How can i modify step 3 section of code, to visualize several objects in the image?

%% Step 1: Define Paths and Initialize Data
% Define paths to train, test, and valid folders
baseFolder = 'C:\Users\grace\Downloads\dataset';
folders = {'train', 'test', 'valid'};
% Initialize a structure to store data tables for each set
datasetTables = struct();
% Iterate over each dataset folder (train, test, valid)
for f = 1:numel(folders)
datasetFolder = fullfile(baseFolder, folders{f});
% Step 1: Load class names from _darknet.labels (only need to load once)
if f == 1
labelFilePath = fullfile(datasetFolder, '_darknet.labels');
classNames = readlines(labelFilePath); % Read class names into a string array
disp('Class names in _darknet.labels:');
disp(classNames);
end
%AB
classNames = replace(classNames, " ", "_");
% Step 2: Create an ImageDatastore for images
imageFiles = dir(fullfile(datasetFolder, '*.jpg')); % Get all .jpg files
imagePaths = fullfile(datasetFolder, {imageFiles.name}); % Full paths to images
imds = imageDatastore(imagePaths); % Create ImageDatastore
% Step 3: Load annotations from .txt files
annotationFiles = dir(fullfile(datasetFolder, '*.txt')); % Get all .txt files
annotationFiles = annotationFiles(~strcmp({annotationFiles.name}, '_darknet.labels')); % Exclude _darknet.labels
annotationPaths = fullfile(datasetFolder, {annotationFiles.name}); % Full paths to annotations
% Initialize a cell array to store annotations
annotations = cell(numel(annotationPaths), 1);
% Read annotations from each .txt file
for i = 1:numel(annotationPaths)
fileID = fopen(annotationPaths{i}, 'r');
annotations{i} = fscanf(fileID, '%c'); % Read the entire file as text
fclose(fileID);
end
% Step 4: Verify alignment between images and annotations
[~, imageNames] = cellfun(@fileparts, imagePaths, 'UniformOutput', false);
[~, annotationNames] = cellfun(@fileparts, annotationPaths, 'UniformOutput', false);
if ~isequal(imageNames, annotationNames)
error('Image and annotation files in %s do not match. Check file names.', folders{f});
end
% Step 5: Prepare data table for this dataset
firstImage = imread(imagePaths{1});
imageSize = size(firstImage); % imageSize = [height, width, channels]

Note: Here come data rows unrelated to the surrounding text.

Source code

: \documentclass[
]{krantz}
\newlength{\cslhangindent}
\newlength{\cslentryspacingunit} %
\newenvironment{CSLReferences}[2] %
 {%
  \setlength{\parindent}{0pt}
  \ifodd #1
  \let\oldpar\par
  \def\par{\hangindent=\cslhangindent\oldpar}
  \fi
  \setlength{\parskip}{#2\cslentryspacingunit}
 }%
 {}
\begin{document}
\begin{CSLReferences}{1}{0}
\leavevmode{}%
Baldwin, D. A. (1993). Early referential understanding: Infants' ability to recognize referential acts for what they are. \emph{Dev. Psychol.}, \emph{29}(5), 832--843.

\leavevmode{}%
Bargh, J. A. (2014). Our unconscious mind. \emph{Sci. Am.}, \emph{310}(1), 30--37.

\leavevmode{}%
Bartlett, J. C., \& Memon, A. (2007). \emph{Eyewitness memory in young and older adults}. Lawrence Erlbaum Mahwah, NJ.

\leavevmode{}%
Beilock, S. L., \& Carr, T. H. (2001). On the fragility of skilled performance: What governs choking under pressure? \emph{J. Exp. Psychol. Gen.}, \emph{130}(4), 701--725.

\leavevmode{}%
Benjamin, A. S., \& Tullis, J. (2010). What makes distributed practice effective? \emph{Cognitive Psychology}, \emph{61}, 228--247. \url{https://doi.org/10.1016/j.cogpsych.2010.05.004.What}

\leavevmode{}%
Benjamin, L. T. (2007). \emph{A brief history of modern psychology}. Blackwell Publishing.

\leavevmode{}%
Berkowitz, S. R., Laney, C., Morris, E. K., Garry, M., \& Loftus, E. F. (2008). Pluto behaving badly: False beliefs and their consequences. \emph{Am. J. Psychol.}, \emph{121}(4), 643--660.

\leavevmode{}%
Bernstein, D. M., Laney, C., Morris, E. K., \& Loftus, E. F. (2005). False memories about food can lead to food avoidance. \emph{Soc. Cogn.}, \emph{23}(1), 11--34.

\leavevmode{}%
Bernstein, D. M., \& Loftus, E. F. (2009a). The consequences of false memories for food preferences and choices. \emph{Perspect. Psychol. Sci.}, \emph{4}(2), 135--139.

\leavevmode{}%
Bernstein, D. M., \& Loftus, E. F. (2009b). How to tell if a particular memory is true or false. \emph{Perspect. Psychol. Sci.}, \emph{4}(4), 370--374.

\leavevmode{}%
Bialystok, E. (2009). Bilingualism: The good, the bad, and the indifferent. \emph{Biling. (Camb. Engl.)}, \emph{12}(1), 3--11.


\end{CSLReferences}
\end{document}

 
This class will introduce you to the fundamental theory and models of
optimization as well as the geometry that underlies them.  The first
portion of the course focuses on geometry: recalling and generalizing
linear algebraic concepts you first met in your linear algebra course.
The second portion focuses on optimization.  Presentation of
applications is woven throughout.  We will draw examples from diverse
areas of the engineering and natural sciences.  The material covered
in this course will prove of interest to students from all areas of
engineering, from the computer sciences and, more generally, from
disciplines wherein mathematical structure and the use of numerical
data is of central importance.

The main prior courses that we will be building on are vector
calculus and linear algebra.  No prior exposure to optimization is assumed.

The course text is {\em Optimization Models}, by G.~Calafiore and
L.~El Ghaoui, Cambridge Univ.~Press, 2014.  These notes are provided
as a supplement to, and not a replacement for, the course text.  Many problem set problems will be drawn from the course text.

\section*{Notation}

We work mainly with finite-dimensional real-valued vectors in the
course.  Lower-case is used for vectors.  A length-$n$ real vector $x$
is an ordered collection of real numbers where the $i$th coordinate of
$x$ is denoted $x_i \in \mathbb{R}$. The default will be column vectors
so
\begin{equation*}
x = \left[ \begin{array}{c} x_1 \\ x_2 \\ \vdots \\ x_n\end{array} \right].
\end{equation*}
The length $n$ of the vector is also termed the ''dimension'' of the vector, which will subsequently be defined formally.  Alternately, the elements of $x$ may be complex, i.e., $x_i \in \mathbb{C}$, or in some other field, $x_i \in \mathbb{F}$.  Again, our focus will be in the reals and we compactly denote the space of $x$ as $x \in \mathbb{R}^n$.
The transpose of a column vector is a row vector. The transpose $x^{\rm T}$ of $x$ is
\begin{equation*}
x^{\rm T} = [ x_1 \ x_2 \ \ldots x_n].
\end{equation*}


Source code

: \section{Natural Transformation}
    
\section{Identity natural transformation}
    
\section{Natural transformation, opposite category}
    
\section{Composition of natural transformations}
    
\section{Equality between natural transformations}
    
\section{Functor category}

imageSize = imageSize(1:2); % Extract only height and width
% Initialize a table to store image file names, bounding boxes, and labels
% @ABAssume classNames is an Mx1 string array
M = numel(classNames);
% Define variable names: 'imageFilename' followed by class names
variableNames = ["imageFilename", classNames']; % Convert to row for concatenation
% Define variable types: first column as 'string', the rest as 'cell'
variableTypes = ["string", repmat("cell", 1, M)];
% Create the table
data = table('Size', [numel(imagePaths), M+1], ...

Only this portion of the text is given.